Il paragone con il Carnage di  Roman Polański è inevitabile: quattro genitori preoccupati per il futuro e l’educazione dei loro figli, finiscono per rinfacciarsi tra loro errori del passato, dispiaceri covati troppo a lungo e segreti inconfessabili, in quello che dovrebbe essere un continuo e travolgente scambio di battute tra i quattro personaggi, che, come insegna Polański con la sua trasposizione dell’opera di Yasmina Reza, deve avvenire sì graduatamene, ma continuamente e in breve tempo (79 minuti nel suo caso).

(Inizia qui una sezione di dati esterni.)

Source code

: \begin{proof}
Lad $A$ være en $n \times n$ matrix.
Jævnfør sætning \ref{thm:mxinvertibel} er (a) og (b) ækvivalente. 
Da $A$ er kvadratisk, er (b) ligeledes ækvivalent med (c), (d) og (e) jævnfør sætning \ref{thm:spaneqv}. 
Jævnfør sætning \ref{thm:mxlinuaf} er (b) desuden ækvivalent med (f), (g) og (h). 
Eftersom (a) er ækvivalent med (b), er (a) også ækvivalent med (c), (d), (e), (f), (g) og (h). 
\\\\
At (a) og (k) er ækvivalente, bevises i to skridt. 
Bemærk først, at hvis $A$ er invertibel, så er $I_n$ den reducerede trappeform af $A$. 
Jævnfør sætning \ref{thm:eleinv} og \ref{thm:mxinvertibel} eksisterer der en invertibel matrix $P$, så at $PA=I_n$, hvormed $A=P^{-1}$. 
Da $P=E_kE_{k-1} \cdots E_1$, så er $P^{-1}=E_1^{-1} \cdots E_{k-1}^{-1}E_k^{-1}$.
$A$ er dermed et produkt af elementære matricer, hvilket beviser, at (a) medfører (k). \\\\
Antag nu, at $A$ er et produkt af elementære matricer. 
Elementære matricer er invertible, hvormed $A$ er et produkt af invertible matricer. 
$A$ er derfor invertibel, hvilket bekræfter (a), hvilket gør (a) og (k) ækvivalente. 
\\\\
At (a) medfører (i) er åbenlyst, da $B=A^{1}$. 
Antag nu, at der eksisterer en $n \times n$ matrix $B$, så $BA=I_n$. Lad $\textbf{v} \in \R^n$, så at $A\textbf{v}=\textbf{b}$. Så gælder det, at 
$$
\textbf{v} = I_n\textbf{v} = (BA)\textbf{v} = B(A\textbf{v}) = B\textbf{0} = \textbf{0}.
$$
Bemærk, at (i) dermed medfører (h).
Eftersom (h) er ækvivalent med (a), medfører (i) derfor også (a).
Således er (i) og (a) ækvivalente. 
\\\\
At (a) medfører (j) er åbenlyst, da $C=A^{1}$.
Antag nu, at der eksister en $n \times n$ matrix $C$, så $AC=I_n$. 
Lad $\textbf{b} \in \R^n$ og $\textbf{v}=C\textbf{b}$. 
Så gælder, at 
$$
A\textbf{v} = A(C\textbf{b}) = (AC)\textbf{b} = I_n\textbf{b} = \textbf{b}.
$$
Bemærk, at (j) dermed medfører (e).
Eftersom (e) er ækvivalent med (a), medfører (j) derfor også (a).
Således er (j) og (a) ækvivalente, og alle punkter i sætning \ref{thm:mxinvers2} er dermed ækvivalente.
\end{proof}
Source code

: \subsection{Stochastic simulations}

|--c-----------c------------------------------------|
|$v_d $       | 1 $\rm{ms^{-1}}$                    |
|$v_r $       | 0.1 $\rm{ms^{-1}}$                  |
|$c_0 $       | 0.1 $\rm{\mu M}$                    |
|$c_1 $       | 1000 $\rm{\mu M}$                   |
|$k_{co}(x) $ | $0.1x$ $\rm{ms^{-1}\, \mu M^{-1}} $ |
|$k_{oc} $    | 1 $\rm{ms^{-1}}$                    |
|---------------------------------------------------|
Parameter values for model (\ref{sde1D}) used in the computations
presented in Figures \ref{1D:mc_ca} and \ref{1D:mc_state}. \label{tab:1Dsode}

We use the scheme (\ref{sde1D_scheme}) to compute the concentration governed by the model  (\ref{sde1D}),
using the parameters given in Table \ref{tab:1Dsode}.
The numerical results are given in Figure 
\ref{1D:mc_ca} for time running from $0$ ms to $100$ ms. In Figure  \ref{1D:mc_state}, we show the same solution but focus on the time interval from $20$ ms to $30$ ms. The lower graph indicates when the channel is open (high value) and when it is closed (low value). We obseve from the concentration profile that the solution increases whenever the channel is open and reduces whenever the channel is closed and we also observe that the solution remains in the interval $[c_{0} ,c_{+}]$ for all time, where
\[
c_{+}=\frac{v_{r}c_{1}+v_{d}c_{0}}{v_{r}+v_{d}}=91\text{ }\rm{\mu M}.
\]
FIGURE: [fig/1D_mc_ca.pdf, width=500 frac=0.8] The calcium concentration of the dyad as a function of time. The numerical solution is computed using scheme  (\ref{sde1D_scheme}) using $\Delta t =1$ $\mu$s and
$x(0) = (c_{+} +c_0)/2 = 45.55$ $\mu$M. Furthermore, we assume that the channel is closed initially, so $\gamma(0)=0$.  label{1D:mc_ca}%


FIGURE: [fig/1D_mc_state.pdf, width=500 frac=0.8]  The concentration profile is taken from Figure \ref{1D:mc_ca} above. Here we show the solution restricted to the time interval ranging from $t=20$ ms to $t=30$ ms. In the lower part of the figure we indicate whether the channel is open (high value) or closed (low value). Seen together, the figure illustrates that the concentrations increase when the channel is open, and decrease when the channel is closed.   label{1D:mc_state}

Qui invece assistiamo ad una eccessiva, e inutile, esplorazione dei personaggi, dei loro drammi personali, dei loro caratteri e di fatti avvenuti anni prima della cena in questione; elementi assolutamente non necessari per sostenere il punto focale del film: come gestire una situazione del genere? Come si comportano dei genitori quando un proprio figlio compie un atto così malvagio? Fino a che punto ci si può spingere per proteggere la propria prole, ma sopratutto, qual’è il modo migliore per aiutarli? Se negli ultimi quindici minuti del film  si cerca di dare una risposta a questi quesiti, supportati da buoni dialoghi e ottima recitazione di tutti i presenti, viene da chiedersi perché tutta la pellicola non abbia preferito mantenersi sullo stesso stile, piuttosto che tentare di creare un ibrido che unisse i drammi personali (finalmente usciti allo scoperto) di una famiglia disfunzionale, ma vagamente quotidiana con le problematiche del divorzio, della malattia e della paternità, ad una questione così delicata come quella del crimine, e che meritava tutta l’attenzione del regista.

Gli anglosassoni sono soliti ripetere, in ambito di scrittura (sopratutto per l’ambito cinematografico, ma non solo) il motto “Show, don’t tell”, ovvero: “mostra, non raccontare” , componente talvolta carente in questa pellicola, a discapito di flashback continui posti con l’obbiettivo di stemperare la prolungata sedentarietà della scena principale e fornirci informazioni di cui non abbiamo bisogno. In Carnage non eravamo a conoscenza di alcunché dei personaggi e non ci veniva praticamente mostrato l’incidente scatenante il colloquio, qui invece si mettono in piazza fin troppi elementi che sovraccaricano lo spettatore, togliendo ogni dubbio sul perché delle azione dei ragazzi o delle dinamiche familiari all’interno dei genitori.
Senza soffermarsi sull’uso infelicissimo della colonna sonora e del montaggio (sopratutto per quello che riguarda una psichedelica sequenza flashback) si è quasi tentati di premiare il lavoro di Moverman solo per la sequenza finale e la scelta degli ottimi interpreti. Non adrenalinico, eccessivamente lungo e frammentato, ma in fin dei conti godibile se armati di un po’ di pazienza.